• _Exercise details_: Print every entry word for word, but omit the pictures.

• _Data under study_:
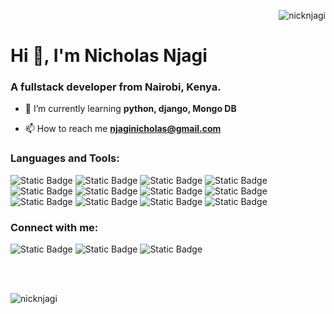 <p align="right"> <img src="https://komarev.com/ghpvc/?username=nicknjagi&label=Profile%20views&color=0e75b6&style=flat" alt="nicknjagi" /> </p>

<h1 align="left">Hi 👋, I'm Nicholas Njagi</h1>

<h3 align="left">A fullstack developer from Nairobi, Kenya.</h3>

- 🌱 I’m currently learning **python, django, Mongo DB**

- 📫 How to reach me **njaginicholas@gmail.com**

### Languages and Tools:

![Static Badge](https://img.shields.io/badge/HTML5-%20%23E34F26?style=for-the-badge&logo=html5&logoColor=%20&labelColor=black&color=%23E34F26) ![Static Badge](https://img.shields.io/badge/CSS3-%23E34F26?style=for-the-badge&logo=CSS3&logoColor=%231572B6&labelColor=black&color=%231572B6) ![Static Badge](https://img.shields.io/badge/JavaScript-%23F7DF1E?style=for-the-badge&logo=javascript&labelColor=black&color=%23F7DF1E) ![Static Badge](https://img.shields.io/badge/Tailwind%20CSS-black?style=for-the-badge&logo=tailwind%20css&logoColor=%2306B6D4&labelColor=black&color=%2306B6D4) ![Static Badge](https://img.shields.io/badge/React%20-%20%2361DAFB?style=for-the-badge&logo=react&logoColor=%20&labelColor=black&color=%2361DAFB) ![Static Badge](https://img.shields.io/badge/React%20Router-black?style=for-the-badge&logo=react%20router&logoColor=%23CA4245&labelColor=black&color=%23CA4245) ![Static Badge](https://img.shields.io/badge/Python-black?style=for-the-badge&logo=python&logoColor=%233776AB&labelColor=black&color=%233776AB) ![Static Badge](https://img.shields.io/badge/Django-black?style=for-the-badge&logo=django&logoColor=%23fff&labelColor=black&color=%23092E20) ![Static Badge](https://img.shields.io/badge/Flask-black?style=for-the-badge&logo=flask&logoColor=%23000&labelColor=%23fff%20&color=%23000000) ![Static Badge](https://img.shields.io/badge/Postman%20-%20black?style=for-the-badge&logo=postman&logoColor=%23FF6C37&labelColor=%23000&color=%23FF6C37) ![Static Badge](https://img.shields.io/badge/MongoDB-black?style=for-the-badge&logo=mongoDB&logoColor=%2347A248&labelColor=black&color=%2347A248) ![Static Badge](https://img.shields.io/badge/PostgreSQL%20-%20black?style=for-the-badge&logo=postgreSQL&logoColor=%234169E1&labelColor=%23000&color=%234169E1)








### Connect with me:

![Static Badge](https://img.shields.io/badge/%20(formerly%20Twitter)%20-%20black?style=flat%20&logo=x&logoColor=%23fff&labelColor=%23000&color=%23000000&link=https%3A%2F%2Ftwitter.com%2Fnick_njagi) ![Static Badge](https://img.shields.io/badge/Discord(nicknjagi)%20-%20black?style=flat%20&logo=discord&logoColor=%23FFF&color=%235865F2&link=https%3A%2F%2Fdiscord.com%2Fchannels%2F%40me) ![Static Badge](https://img.shields.io/badge/Linkedin%20-%20black?style=flat%20&logo=linkedin&logoColor=%23FFF&color=%230A66C2&link=https%3A%2F%2Flinkedin.com%2Fin%2Fnicholas-njagi)


<br/>
<br/>



<p><img align="center" src="https://github-readme-streak-stats.herokuapp.com/?user=nicknjagi&" alt="nicknjagi" /></p>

• _Response area_:
 <p align="right"> <img src="https://komarev.com/ghpvc/?username=nicknjagi&label=Profile%20views&color=0e75b6&style=flat" alt="nicknjagi" /> </p>

<h1 align="left">Hi 👋, I'm Nicholas Njagi</h1>

<h3 align="left">A fullstack developer from Nairobi, Kenya.</h3>

- 🌱 I’m currently learning **python, django, Mongo DB**

- 📫 How to reach me **njaginicholas@gmail.com**

### Languages and Tools:

![Static Badge](https://img.shields.io/badge/HTML5-%20%23E34F26?style=for-the-badge&logo=html5&logoColor=%20&labelColor=black&color=%23E34F26) ![Static Badge](https://img.shields.io/badge/CSS3-%23E34F26?style=for-the-badge&logo=CSS3&logoColor=%231572B6&labelColor=black&color=%231572B6) ![Static Badge](https://img.shields.io/badge/JavaScript-%23F7DF1E?style=for-the-badge&logo=javascript&labelColor=black&color=%23F7DF1E) ![Static Badge](https://img.shields.io/badge/Tailwind%20CSS-black?style=for-the-badge&logo=tailwind%20css&logoColor=%2306B6D4&labelColor=black&color=%2306B6D4) ![Static Badge](https://img.shields.io/badge/React%20-%20%2361DAFB?style=for-the-badge&logo=react&logoColor=%20&labelColor=black&color=%2361DAFB) ![Static Badge](https://img.shields.io/badge/React%20Router-black?style=for-the-badge&logo=react%20router&logoColor=%23CA4245&labelColor=black&color=%23CA4245) ![Static Badge](https://img.shields.io/badge/Python-black?style=for-the-badge&logo=python&logoColor=%233776AB&labelColor=black&color=%233776AB) ![Static Badge](https://img.shields.io/badge/Django-black?style=for-the-badge&logo=django&logoColor=%23fff&labelColor=black&color=%23092E20) ![Static Badge](https://img.shields.io/badge/Flask-black?style=for-the-badge&logo=flask&logoColor=%23000&labelColor=%23fff%20&color=%23000000) ![Static Badge](https://img.shields.io/badge/Postman%20-%20black?style=for-the-badge&logo=postman&logoColor=%23FF6C37&labelColor=%23000&color=%23FF6C37) ![Static Badge](https://img.shields.io/badge/MongoDB-black?style=for-the-badge&logo=mongoDB&logoColor=%2347A248&labelColor=black&color=%2347A248) ![Static Badge](https://img.shields.io/badge/PostgreSQL%20-%20black?style=for-the-badge&logo=postgreSQL&logoColor=%234169E1&labelColor=%23000&color=%234169E1)








### Connect with me:

![Static Badge](https://img.shields.io/badge/%20(formerly%20Twitter)%20-%20black?style=flat%20&logo=x&logoColor=%23fff&labelColor=%23000&color=%23000000&link=https%3A%2F%2Ftwitter.com%2Fnick_njagi) ![Static Badge](https://img.shields.io/badge/Discord(nicknjagi)%20-%20black?style=flat%20&logo=discord&logoColor=%23FFF&color=%235865F2&link=https%3A%2F%2Fdiscord.com%2Fchannels%2F%40me) ![Static Badge](https://img.shields.io/badge/Linkedin%20-%20black?style=flat%20&logo=linkedin&logoColor=%23FFF&color=%230A66C2&link=https%3A%2F%2Flinkedin.com%2Fin%2Fnicholas-njagi)


<br/>
<br/>



<p><img align="center" src="https://github-readme-streak-stats.herokuapp.com/?user=nicknjagi&" alt="nicknjagi" /></p>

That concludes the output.